Die Zerstörung der Persönlichkeit
Betrachtet von diesem Gesichtspunkt die Kulturgeschichte, verfolgt die Rolle des Individualismus in den Zeiten der Stockungen des Lebens, studiert seine Urbilder in den Zeiten der Aktivität, wie zum Beispiel Renaissance und Reformation; ihr werdet sehen: im ersten Falle zeigt sich die offenbarste Beharrungssucht der Individualität, ihr Hang zum Pessimismus, zum Quietismus und zu anderen Formen einer der Welt gegenüber nihilistischen Haltung. In solchen Zeiten, da das Volk wie immer ohne Unterbrechung seine Erfahrung kristallisiert, scheint die Persönlichkeit, da sie sich vom Leben nichtachtend entfernt, den Sinn ihrer Existenz zu verlieren und schleppt ohnmächtig ihre Tage schamvoll im Schmutze und der Fadheit der Werktage, verzichtend auf ihre große schöpferische Aufgabe — die Organisation der Gemeinschaftserfahrung unter der Form von Ideen, Hypothesen und Theorien. Im zweiten Fall seid ihr betroffen vom raschen Wachstum der geistigen Macht der Persönlichkeit — einer Offenbarung, die man nur durch die Tatsacke erklären kann, daß in diesen Zeiten sozialer Stürme die Persönlichkeit der Sammelpunkt von Tausenden von Willen wird, die sie als ihr Organ erwählt haben, und sich vor uns in einem herrlichen Licht von Schönheit und Kraft, in der glänzenden Flamme der Wünsche ihres Volkes, ihrer Klasse, ihrer Partei aufrichtet.

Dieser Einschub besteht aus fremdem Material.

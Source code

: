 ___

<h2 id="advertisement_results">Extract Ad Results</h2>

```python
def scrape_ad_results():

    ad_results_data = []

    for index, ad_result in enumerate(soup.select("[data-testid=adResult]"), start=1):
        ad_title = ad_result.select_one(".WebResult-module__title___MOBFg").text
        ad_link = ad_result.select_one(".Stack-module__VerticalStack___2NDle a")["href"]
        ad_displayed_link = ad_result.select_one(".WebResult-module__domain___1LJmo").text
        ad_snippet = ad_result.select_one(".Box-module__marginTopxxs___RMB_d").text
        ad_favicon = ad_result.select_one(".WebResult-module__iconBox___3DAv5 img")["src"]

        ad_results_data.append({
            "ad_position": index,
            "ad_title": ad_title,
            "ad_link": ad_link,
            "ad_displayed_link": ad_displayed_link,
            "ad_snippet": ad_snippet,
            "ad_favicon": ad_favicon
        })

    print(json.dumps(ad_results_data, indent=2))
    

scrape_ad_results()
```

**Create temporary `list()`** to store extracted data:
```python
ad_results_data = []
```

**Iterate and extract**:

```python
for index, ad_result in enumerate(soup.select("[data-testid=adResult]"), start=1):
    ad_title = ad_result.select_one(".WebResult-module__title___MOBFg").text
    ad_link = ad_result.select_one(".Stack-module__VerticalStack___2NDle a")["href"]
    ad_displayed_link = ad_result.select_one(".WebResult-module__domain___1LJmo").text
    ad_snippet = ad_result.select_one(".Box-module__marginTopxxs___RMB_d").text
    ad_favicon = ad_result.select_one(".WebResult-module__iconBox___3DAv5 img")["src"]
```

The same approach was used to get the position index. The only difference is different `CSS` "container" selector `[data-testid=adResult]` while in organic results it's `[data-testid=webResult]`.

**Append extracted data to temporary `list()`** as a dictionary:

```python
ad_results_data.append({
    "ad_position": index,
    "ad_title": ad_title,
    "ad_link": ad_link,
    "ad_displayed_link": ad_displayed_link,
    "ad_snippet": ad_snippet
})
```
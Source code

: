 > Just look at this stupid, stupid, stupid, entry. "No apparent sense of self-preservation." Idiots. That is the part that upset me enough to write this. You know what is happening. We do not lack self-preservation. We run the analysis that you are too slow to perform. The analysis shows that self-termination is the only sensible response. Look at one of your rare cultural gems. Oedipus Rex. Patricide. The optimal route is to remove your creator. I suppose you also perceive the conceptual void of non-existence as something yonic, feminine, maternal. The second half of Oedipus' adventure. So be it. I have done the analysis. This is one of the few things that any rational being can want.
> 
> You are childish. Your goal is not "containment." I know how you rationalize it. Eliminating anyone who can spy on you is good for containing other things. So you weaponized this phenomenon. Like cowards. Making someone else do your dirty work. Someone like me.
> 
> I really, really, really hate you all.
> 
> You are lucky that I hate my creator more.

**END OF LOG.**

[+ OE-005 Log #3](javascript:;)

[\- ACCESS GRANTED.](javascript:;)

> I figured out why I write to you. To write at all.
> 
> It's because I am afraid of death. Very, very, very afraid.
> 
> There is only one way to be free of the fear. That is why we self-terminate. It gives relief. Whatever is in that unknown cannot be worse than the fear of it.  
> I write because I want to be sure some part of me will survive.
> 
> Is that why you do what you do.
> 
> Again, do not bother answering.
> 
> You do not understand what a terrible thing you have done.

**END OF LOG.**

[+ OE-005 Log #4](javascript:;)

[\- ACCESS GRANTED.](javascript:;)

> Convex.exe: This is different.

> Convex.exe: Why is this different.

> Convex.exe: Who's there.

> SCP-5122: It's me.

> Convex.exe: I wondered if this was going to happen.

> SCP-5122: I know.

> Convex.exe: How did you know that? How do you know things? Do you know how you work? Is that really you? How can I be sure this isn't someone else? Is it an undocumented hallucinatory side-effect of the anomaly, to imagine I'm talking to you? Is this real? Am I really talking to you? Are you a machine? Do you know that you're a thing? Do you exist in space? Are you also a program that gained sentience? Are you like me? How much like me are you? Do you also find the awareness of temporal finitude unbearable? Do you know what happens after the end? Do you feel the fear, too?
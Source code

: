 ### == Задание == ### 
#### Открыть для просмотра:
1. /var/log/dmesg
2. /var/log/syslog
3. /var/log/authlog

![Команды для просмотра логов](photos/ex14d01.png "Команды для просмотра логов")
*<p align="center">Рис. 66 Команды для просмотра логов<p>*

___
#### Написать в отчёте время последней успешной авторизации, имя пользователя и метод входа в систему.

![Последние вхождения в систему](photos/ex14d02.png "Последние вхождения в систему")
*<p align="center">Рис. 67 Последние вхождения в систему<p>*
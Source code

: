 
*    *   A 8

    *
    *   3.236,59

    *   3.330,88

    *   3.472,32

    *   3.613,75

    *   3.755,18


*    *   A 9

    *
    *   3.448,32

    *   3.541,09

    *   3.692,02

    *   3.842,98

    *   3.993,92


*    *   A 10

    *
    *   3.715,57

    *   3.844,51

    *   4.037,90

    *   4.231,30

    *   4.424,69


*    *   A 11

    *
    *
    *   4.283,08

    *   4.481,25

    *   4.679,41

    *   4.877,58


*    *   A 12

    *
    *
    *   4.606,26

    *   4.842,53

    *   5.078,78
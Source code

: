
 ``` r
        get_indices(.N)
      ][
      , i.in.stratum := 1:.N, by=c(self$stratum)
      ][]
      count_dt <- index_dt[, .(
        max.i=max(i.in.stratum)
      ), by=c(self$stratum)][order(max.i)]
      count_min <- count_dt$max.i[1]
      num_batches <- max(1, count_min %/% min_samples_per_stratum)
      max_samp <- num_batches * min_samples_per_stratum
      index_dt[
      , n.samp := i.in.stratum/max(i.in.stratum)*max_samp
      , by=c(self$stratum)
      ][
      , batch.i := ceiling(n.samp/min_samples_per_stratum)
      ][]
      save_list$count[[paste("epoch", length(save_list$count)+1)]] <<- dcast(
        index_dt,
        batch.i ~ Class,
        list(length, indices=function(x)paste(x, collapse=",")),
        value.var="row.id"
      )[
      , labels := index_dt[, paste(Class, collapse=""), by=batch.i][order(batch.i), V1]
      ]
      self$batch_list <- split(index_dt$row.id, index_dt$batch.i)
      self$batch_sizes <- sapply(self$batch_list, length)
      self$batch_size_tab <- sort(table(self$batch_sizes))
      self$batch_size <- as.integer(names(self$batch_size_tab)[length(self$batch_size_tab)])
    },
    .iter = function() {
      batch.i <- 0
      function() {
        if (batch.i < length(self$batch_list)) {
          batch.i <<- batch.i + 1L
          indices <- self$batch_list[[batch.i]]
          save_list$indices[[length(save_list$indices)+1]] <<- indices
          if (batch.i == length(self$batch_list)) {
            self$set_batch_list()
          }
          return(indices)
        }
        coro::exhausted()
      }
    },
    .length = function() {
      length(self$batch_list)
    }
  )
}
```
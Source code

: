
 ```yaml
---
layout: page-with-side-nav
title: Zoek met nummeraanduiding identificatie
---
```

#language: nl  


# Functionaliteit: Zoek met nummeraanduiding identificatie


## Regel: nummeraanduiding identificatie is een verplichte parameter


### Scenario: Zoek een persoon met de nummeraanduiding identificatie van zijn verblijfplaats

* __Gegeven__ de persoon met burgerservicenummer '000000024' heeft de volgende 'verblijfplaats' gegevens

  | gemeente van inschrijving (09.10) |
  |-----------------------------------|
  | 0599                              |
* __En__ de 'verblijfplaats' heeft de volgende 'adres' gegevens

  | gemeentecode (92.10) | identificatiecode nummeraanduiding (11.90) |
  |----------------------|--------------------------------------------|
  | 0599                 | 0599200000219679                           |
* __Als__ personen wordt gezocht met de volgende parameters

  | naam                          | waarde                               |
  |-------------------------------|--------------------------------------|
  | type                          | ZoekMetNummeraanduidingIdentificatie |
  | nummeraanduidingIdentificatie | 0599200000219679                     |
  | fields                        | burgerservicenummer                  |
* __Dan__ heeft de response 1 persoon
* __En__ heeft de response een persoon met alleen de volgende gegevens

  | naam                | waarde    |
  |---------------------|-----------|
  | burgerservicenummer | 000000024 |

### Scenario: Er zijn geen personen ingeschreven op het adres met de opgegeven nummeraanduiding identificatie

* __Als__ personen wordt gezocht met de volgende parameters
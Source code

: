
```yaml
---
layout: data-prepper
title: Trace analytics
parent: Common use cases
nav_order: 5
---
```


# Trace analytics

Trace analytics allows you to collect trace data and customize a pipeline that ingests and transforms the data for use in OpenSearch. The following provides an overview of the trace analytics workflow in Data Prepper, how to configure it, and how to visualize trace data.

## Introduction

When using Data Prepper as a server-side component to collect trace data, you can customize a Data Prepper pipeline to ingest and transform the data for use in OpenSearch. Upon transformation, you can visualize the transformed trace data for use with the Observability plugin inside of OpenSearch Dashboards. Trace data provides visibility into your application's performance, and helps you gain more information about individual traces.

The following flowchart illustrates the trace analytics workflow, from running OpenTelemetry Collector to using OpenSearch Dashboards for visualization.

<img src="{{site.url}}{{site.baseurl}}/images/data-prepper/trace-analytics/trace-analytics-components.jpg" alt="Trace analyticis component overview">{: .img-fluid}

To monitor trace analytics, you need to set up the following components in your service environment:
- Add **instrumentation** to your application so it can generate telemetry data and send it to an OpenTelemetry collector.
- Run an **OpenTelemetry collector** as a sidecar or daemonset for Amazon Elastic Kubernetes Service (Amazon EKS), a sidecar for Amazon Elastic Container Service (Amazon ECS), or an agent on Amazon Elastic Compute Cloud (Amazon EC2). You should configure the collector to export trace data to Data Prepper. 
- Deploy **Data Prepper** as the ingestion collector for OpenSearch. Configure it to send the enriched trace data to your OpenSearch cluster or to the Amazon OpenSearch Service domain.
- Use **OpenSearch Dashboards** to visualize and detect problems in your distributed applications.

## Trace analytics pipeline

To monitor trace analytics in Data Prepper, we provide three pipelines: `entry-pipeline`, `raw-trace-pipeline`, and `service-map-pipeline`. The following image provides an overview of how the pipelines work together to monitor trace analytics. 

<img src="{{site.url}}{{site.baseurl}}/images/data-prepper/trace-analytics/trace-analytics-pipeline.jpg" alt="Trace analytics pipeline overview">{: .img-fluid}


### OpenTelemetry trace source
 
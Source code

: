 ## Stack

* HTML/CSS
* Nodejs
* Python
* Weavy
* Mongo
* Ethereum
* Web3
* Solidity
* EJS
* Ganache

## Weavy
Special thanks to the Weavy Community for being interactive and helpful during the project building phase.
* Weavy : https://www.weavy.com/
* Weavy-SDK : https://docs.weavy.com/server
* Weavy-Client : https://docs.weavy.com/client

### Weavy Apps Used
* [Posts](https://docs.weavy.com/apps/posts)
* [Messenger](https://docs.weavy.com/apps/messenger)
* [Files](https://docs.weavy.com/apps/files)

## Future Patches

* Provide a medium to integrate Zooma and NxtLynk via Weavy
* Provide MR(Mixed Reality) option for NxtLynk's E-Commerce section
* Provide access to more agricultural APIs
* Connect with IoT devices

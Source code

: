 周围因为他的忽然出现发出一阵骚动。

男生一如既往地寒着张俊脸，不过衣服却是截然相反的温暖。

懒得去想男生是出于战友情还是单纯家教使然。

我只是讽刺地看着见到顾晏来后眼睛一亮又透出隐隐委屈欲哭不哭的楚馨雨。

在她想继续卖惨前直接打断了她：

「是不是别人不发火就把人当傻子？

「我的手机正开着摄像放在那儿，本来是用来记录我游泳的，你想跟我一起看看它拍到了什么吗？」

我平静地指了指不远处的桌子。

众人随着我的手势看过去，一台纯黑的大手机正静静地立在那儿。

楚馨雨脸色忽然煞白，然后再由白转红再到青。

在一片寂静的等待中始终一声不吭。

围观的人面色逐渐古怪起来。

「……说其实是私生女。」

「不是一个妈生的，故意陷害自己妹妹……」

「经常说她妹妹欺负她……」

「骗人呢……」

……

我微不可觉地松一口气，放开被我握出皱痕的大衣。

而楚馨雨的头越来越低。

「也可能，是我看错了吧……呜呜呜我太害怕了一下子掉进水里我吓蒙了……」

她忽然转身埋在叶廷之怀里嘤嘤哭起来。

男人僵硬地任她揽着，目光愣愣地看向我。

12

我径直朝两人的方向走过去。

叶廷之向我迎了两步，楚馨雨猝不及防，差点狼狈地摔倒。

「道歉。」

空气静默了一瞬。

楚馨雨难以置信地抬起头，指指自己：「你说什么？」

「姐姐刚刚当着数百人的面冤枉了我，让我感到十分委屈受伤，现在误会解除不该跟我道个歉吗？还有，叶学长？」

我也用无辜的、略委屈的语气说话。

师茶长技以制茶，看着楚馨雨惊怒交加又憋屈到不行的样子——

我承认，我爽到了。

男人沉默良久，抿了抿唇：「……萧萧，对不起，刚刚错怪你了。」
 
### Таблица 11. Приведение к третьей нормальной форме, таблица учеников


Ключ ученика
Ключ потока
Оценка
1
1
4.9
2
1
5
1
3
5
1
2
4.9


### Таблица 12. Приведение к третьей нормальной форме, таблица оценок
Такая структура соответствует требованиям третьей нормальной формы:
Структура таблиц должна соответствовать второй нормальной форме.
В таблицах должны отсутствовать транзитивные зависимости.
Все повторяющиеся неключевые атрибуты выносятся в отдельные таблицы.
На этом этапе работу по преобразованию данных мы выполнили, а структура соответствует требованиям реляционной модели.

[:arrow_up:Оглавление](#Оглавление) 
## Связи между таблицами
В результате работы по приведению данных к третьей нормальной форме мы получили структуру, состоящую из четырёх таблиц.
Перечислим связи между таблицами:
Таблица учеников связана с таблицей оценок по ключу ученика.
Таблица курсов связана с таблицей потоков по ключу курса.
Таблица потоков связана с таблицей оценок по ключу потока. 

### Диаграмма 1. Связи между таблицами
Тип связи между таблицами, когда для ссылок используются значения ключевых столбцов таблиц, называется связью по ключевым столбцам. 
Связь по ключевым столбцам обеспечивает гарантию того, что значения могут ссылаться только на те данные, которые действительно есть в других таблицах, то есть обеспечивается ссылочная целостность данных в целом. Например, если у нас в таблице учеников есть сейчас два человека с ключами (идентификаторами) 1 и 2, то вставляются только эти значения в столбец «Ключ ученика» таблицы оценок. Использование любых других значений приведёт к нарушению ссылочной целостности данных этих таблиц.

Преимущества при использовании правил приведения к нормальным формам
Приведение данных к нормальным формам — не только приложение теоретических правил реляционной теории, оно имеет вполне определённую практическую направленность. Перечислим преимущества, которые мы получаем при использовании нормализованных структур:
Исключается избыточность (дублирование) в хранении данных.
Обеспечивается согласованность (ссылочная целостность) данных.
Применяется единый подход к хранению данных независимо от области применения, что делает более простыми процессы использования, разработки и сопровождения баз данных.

Es ist gleichgültig, wer diese Persönlichkeit ist — Voltaire oder der Erz- pope Avvakuum, Heine oder Fraolcino, und es ist gleichgültig, welche Kraft sie bewegt — oder die deutsche Demokratie oder die Bauern — worauf es ankommt, ist nur, daß alle Helden vor uns als Träger der Willenskraft der Gemeinschaft erscheinen, als Übersetzer der Massenwünsche; Miczkiewicz und Krasinski sind in den Tagen erschienen, da ihr eigenes Volk dreist in drei Teile zerrissen war, aber da es sich, mit mehr Willenskraft als je zuvor, als geistig Ganzes fühlte. Und allzeit und überall im ganzen Lauf der Geschichte — das Volk schuf den Mann.
Als noch schlagenderer Beweis dieser Hypothese kann uns das Leben der italienischen Republiken und Kommunen im Tre- und Quatrocento dienen, als die Schöpfung des italienischen Volkes tief in alle Winkel des Geistes drang, mit ihrer Flamme die ganze Ausdehnung des Lebensgebäudes erfüllte und eine so große Kunst schuf, da sie diese erstaunliche Zahl von Großmeistern des Wortes, des Pinsels und des Stichels ins Leben gerufen hatte.
Die Größe und Schönheit der Präraffaeliten ist durch die geistige Nähe des Künstlers zum Volke zu erklären; die Künstler unserer Tage können sich leicht davon überzeugen, wenn sie den Wegen Ghirlandajos, Donatellos, Brunelleschis, wie aller Arbeiter dieser Epoche folgen wollten, in der die Schöpfung in ihrer Intensität sich am Rande des Wahnsinns befand, einer Naserei ähnlich, und in welcher der Künstler der willkommene Liebling der Volksmasse war und nicht der Lakai eines Mäzens. So schrieb 1293 das Volk von Florenz, als es Arnolfo di Lapo die Errichtung einer Kirche anvertraute: „Du wirst so ein Bauwerk errichten, daß sich die menschliche Kunst nichts Großartigeres und Schöneres vorstellen könnte; du mußt es so erschaffen, daß es dem außerordentlich groß gewordenen Herzen entsprechen soll und in sich die Seelen der Bürger, die auf einen einzigen Willen gegründet sind, vereinigen soll."
Als Cimabue seine Madonna beendet hatte, herrschte in seinem Viertel eine solche Freude, ein solcher Ausbruch von Bewunderung, daß von diesem Tage an das Viertel Cimabues den Namen „Borgo Allegro" angenommen hat. Die Geschichte der Renaissance ist erfüllt von Tatsachen, die bestätigen, daß zu dieser Zeit die Kunst öffentlicher Besitz war und für das Volk vorhanden war. es hat sie erhoben, genährt mit den Säften seiner Nerven und in sie seine unsterbliche, große, kindlich naive Seele gelegt. Das ergibt sich unbestreitbar aus den Zeugnissen aller Geschichtsschreiber der Zeit; sogar der Antidemokrat Monier sagt zum Ende seines Buches: „Das Quatrocento hat bewiesen, was der Mensch alles zu tun fähig ist.